Yield farming, especially through platforms like Pendle and Spectra, allows for compounded returns and greater exposure to the DeFi market’s inherent flexibility. By leveraging Bedrock’s integration with these platforms, you can ensure that your uniBTC works even harder for you, continuously generating rewards.

Option 3: Lending

Another option for users who want to maximize their yields without selling their uniBTC is through lending. Lending platforms that support uniBTC as collateral allow you to maintain your exposure to Bitcoin’s price movements while using your staked BTC to access additional liquidity.

How It Works:

By using uniBTC as collateral, you can borrow other assets—such as stablecoins or ETH—without having to sell your Bitcoin. This strategy is particularly effective in bull markets when you anticipate a rise in BTC’s value but need liquidity for other investments or expenses. With Bedrock’s lending integrations, you can borrow against your uniBTC holdings, giving you the flexibility to deploy capital elsewhere in DeFi without losing your Bitcoin exposure.
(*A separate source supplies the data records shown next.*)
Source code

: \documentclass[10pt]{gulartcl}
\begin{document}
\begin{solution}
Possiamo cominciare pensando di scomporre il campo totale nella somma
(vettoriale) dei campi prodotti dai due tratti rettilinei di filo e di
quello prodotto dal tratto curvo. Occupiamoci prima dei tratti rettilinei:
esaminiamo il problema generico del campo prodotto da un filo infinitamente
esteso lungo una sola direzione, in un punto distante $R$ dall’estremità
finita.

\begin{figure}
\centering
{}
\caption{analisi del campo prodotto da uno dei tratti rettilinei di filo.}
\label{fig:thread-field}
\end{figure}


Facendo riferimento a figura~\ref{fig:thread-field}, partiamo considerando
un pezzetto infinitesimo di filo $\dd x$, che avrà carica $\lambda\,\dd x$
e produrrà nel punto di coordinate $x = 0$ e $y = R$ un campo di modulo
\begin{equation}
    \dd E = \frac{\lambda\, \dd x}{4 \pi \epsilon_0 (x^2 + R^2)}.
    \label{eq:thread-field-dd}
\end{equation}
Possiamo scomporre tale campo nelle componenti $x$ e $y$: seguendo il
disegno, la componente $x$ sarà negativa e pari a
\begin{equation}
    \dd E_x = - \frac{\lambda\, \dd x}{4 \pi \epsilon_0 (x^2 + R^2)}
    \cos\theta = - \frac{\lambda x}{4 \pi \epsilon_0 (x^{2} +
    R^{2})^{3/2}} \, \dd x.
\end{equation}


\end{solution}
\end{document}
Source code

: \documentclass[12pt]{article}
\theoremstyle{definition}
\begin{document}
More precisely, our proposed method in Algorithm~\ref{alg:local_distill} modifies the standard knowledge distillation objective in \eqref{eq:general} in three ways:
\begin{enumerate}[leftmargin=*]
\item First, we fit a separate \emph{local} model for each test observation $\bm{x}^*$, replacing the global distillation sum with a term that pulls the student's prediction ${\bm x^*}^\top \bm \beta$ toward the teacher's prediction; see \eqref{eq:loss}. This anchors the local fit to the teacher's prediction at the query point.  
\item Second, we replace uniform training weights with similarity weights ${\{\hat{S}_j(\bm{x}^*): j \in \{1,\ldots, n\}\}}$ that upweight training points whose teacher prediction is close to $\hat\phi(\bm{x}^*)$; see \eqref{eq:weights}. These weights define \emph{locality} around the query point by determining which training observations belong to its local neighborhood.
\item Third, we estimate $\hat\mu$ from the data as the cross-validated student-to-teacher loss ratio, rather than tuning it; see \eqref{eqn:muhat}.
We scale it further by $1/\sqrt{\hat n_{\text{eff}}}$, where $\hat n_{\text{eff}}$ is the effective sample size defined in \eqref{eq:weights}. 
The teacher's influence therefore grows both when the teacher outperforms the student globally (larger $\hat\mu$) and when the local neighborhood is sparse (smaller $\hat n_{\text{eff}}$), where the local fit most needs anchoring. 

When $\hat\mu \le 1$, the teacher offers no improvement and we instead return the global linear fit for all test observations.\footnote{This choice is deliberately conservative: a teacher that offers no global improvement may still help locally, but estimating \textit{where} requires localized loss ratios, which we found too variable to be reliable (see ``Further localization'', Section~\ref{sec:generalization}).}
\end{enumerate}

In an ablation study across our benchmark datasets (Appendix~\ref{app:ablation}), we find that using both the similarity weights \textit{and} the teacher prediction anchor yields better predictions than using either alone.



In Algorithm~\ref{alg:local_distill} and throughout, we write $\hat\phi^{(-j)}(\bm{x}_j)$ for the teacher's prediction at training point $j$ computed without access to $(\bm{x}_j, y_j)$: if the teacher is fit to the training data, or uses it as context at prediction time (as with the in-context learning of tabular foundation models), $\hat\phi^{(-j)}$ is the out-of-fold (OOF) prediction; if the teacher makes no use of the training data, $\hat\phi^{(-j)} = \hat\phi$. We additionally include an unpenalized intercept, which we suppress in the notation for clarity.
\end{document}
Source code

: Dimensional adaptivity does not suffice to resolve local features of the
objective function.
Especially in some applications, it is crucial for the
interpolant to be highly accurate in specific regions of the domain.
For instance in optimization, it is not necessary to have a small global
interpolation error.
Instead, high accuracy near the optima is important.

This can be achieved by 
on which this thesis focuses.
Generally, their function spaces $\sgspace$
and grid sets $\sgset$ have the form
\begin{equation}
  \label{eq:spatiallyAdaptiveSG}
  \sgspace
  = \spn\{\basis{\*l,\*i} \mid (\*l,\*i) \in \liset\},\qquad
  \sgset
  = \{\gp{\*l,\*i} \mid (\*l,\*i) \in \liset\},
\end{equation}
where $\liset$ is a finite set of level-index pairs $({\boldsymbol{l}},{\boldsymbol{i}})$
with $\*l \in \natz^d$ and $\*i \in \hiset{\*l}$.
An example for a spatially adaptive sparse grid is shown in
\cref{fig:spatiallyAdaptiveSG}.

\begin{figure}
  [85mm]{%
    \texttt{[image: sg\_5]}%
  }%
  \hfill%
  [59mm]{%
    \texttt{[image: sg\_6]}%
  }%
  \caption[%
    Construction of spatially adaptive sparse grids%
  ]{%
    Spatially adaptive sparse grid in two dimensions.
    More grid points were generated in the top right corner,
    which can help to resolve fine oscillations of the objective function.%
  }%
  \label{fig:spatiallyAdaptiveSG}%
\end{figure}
Benefits of Lending uniBTC:
  • Maintain BTC Exposure: You continue to benefit from any price appreciation of Bitcoin while still utilizing the value of your uniBTC.
  • Leverage Without Selling: Lending allows you to leverage your BTC position without incurring taxable events or missing out on future price increases.
  • Earn While Borrowing: In some cases, you can even earn yield on the borrowed assets or the collateral itself, further enhancing your returns.

Bedrock’s growing ecosystem will soon offer more options for users to borrow against uniBTC on a variety of lending platforms, providing even more flexibility in how you can utilize your assets.

Security Considerations

Bedrock provides the highest level of security for its users by using a combination of decentralized infrastructure, partnerships with industry-leading providers and a non-custodial framework. Let’s break down the core pillars of Bedrock’s security approach:

1. Distribution Across Multiple Finality Providers

Finality providers play a critical role in securing transactions and finalizing them within the network. Bedrock’s unique approach distributes responsibilities across multiple trusted providers, reducing the risk of single points of failure and enhancing the overall stability of the protocol. By spreading finality validation across several entities, Bedrock ensures that no one provider has control over the network, making it more resilient to potential threats.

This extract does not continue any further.